Task input:
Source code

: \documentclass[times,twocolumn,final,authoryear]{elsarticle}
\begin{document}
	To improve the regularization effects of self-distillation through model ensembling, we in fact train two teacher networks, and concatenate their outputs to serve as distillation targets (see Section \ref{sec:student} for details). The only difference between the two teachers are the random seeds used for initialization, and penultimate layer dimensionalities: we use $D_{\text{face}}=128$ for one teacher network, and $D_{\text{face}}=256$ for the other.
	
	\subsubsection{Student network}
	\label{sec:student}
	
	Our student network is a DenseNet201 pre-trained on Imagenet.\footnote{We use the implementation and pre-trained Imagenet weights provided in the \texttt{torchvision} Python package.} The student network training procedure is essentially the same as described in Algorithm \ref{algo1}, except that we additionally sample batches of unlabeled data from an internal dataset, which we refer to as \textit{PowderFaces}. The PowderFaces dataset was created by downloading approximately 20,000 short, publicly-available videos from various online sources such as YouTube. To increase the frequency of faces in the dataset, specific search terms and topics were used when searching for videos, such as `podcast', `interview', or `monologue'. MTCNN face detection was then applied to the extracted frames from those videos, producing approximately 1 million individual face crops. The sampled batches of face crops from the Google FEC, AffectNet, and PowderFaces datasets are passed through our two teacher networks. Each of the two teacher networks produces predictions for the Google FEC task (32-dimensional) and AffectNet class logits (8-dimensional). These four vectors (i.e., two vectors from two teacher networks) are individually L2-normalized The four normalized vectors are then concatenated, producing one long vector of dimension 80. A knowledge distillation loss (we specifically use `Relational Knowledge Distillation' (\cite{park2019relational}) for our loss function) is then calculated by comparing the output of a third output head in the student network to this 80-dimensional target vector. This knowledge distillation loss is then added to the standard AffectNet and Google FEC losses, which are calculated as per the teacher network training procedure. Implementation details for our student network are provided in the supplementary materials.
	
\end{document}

--

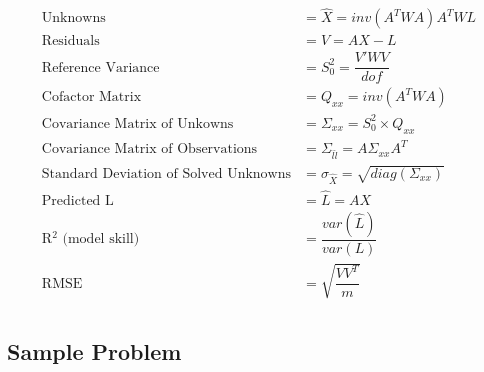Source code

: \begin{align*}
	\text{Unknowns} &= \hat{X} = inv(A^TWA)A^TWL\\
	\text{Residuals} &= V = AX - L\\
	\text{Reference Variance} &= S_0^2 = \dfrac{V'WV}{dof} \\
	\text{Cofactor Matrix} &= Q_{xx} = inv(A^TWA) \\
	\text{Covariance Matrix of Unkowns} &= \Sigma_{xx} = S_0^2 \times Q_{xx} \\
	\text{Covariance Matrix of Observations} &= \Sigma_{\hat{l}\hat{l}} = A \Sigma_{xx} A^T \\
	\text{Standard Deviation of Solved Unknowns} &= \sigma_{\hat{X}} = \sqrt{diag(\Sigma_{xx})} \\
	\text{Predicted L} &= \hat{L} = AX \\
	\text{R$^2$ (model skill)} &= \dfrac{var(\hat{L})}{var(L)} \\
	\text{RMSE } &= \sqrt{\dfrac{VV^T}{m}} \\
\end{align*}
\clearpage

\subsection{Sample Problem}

Task brief:
Considering the records line by line, how many lines hold the string "sqrt"? Say only the number.

Output for this exercise:
2